Se i lavoratori non sono uguali di fronte alle conseguenze della pandemia, le politiche dovrebbero essere principalmente dirette a garantire la parità di accesso alle condizioni di lavoro, indirizzate ad implementare immediatamente forme di ri-organizzazione interna che consentano distanziamenti, accessi scanditi agli spazi comuni come le mense e gli spogliatoi, oltre che a tamponi e test sierologici. Ciò significa che, insieme alle forniture dei dispositivi di sicurezza (ancora non garantiti), i turni e gli orari di lavoro dovrebbero essere ridotti.

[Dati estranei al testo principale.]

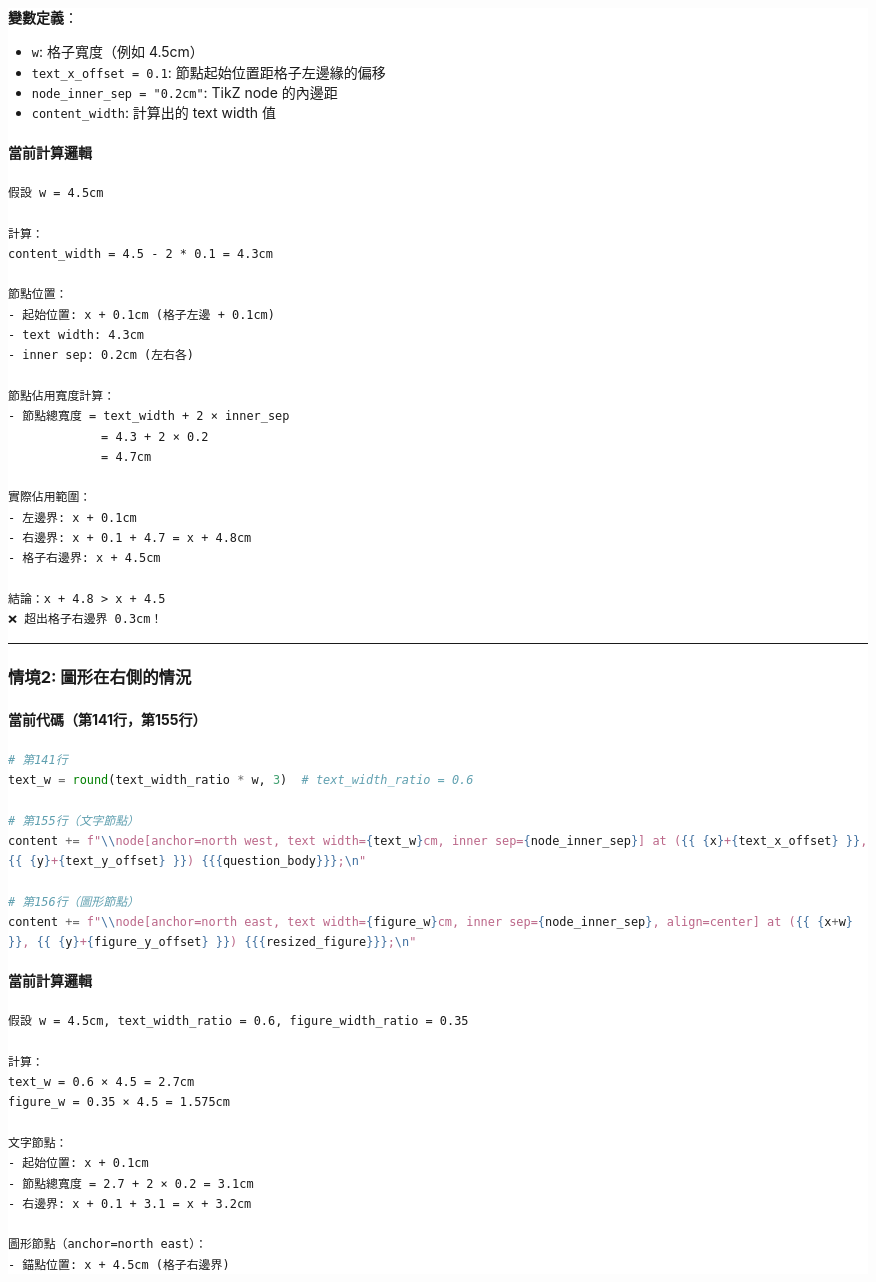 **變數定義**：
- `w`: 格子寬度（例如 4.5cm）
- `text_x_offset = 0.1`: 節點起始位置距格子左邊緣的偏移
- `node_inner_sep = "0.2cm"`: TikZ node 的內邊距
- `content_width`: 計算出的 text width 值

#### **當前計算邏輯**
```
假設 w = 4.5cm

計算：
content_width = 4.5 - 2 * 0.1 = 4.3cm

節點位置：
- 起始位置: x + 0.1cm (格子左邊 + 0.1cm)
- text width: 4.3cm
- inner sep: 0.2cm (左右各)

節點佔用寬度計算：
- 節點總寬度 = text_width + 2 × inner_sep
             = 4.3 + 2 × 0.2
             = 4.7cm

實際佔用範圍：
- 左邊界: x + 0.1cm
- 右邊界: x + 0.1 + 4.7 = x + 4.8cm
- 格子右邊界: x + 4.5cm

結論：x + 4.8 > x + 4.5
❌ 超出格子右邊界 0.3cm！
```

---

### **情境2: 圖形在右側的情況**

#### **當前代碼（第141行，第155行）**
```python
# 第141行
text_w = round(text_width_ratio * w, 3)  # text_width_ratio = 0.6

# 第155行（文字節點）
content += f"\\node[anchor=north west, text width={text_w}cm, inner sep={node_inner_sep}] at ({{ {x}+{text_x_offset} }}, {{ {y}+{text_y_offset} }}) {{{question_body}}};\n"

# 第156行（圖形節點）
content += f"\\node[anchor=north east, text width={figure_w}cm, inner sep={node_inner_sep}, align=center] at ({{ {x+w} }}, {{ {y}+{figure_y_offset} }}) {{{resized_figure}}};\n"
```

#### **當前計算邏輯**
```
假設 w = 4.5cm, text_width_ratio = 0.6, figure_width_ratio = 0.35

計算：
text_w = 0.6 × 4.5 = 2.7cm
figure_w = 0.35 × 4.5 = 1.575cm

文字節點：
- 起始位置: x + 0.1cm
- 節點總寬度 = 2.7 + 2 × 0.2 = 3.1cm
- 右邊界: x + 0.1 + 3.1 = x + 3.2cm

圖形節點（anchor=north east）：
- 錨點位置: x + 4.5cm (格子右邊界)
```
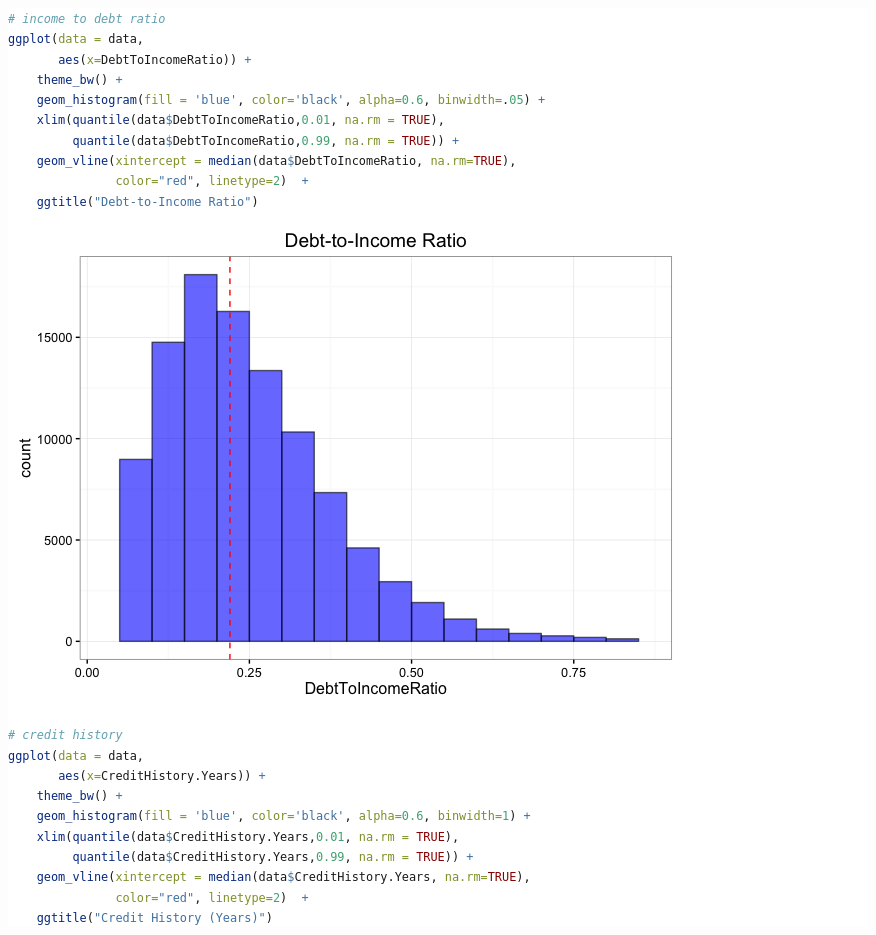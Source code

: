 
```r
# income to debt ratio
ggplot(data = data,
       aes(x=DebtToIncomeRatio)) +
    theme_bw() +
    geom_histogram(fill = 'blue', color='black', alpha=0.6, binwidth=.05) +
    xlim(quantile(data$DebtToIncomeRatio,0.01, na.rm = TRUE),
         quantile(data$DebtToIncomeRatio,0.99, na.rm = TRUE)) +
    geom_vline(xintercept = median(data$DebtToIncomeRatio, na.rm=TRUE),
               color="red", linetype=2)  +
    ggtitle("Debt-to-Income Ratio")
```

![](figures/univariate-figures-2-3.png)

```r
# credit history
ggplot(data = data,
       aes(x=CreditHistory.Years)) +
    theme_bw() +
    geom_histogram(fill = 'blue', color='black', alpha=0.6, binwidth=1) +
    xlim(quantile(data$CreditHistory.Years,0.01, na.rm = TRUE),
         quantile(data$CreditHistory.Years,0.99, na.rm = TRUE)) +
    geom_vline(xintercept = median(data$CreditHistory.Years, na.rm=TRUE),
               color="red", linetype=2)  +
    ggtitle("Credit History (Years)")
```
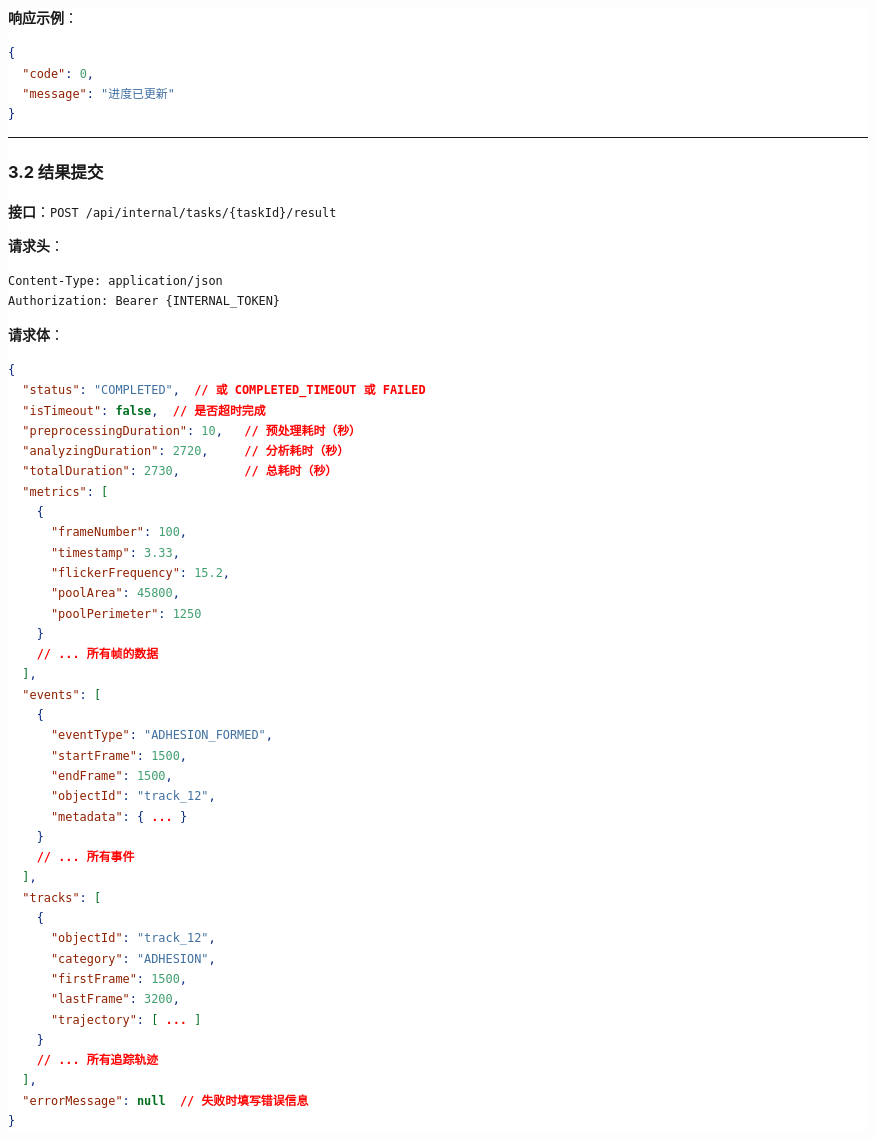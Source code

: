 **响应示例**：

```json
{
  "code": 0,
  "message": "进度已更新"
}
```

---

### 3.2 结果提交
**接口**：`POST /api/internal/tasks/{taskId}/result`

**请求头**：
```
Content-Type: application/json
Authorization: Bearer {INTERNAL_TOKEN}
```

**请求体**：

```json
{
  "status": "COMPLETED",  // 或 COMPLETED_TIMEOUT 或 FAILED
  "isTimeout": false,  // 是否超时完成
  "preprocessingDuration": 10,   // 预处理耗时（秒）
  "analyzingDuration": 2720,     // 分析耗时（秒）
  "totalDuration": 2730,         // 总耗时（秒）
  "metrics": [
    {
      "frameNumber": 100,
      "timestamp": 3.33,
      "flickerFrequency": 15.2,
      "poolArea": 45800,
      "poolPerimeter": 1250
    }
    // ... 所有帧的数据
  ],
  "events": [
    {
      "eventType": "ADHESION_FORMED",
      "startFrame": 1500,
      "endFrame": 1500,
      "objectId": "track_12",
      "metadata": { ... }
    }
    // ... 所有事件
  ],
  "tracks": [
    {
      "objectId": "track_12",
      "category": "ADHESION",
      "firstFrame": 1500,
      "lastFrame": 3200,
      "trajectory": [ ... ]
    }
    // ... 所有追踪轨迹
  ],
  "errorMessage": null  // 失败时填写错误信息
}
```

La riduzione dell’orario di lavoro a salari costanti sarebbe un provvedimento molto più equo piuttosto che la cassa integrazione da una parte o i presunti blocchi selettivi dall’altra (l’identificazione di attività essenziali e non essenziali ha solo aperto la stagione della caccia al bollino di “attività essenziale”). Al contrario, un’apertura generalizzata ma con orari di lavoro ridotti a parità di salario consentirebbe di mantenere capacità produttiva e sicurezze occupazionali. Tuttavia, la riorganizzazione del processo di lavoro necessita di capacità organizzative drammaticamente assenti nella maggior parte delle imprese italiane (D. Dosi, D. Guarascio, A. Ricci, e M.E. Virgillito, “Neodualism in the Italian business firms: training, organizational capabilities and productivity distributions”, Small Business Economics,  2019), scarsamente dotate di pratiche collaborative e di schemi di rotazione e invece abbondantemente caratterizzate da una rigida e gerarchica divisione interna del lavoro (A. Cetrulo, D. Guarascio, M.E. Virgillito, “Anatomy of the Italian occupational structure: concentrated power and distributed knowledge”, Lem WP Series, 34/2019). E comporterebbe anche un controllo più stringente da parte delle Stato per garantire un comportamento conforme alle norme da parte delle imprese.